◆ TASK INSTRUCTIONS:
Copy each line of the listing that includes "PROJECT".
#####
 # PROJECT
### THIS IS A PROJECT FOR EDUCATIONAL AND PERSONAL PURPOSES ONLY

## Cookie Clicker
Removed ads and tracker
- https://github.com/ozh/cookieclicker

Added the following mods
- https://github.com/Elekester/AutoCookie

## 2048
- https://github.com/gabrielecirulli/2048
#####
◆ OUTPUT FOR THIS TASK:
 # PROJECT
### THIS IS A PROJECT FOR EDUCATIONAL AND PERSONAL PURPOSES ONLY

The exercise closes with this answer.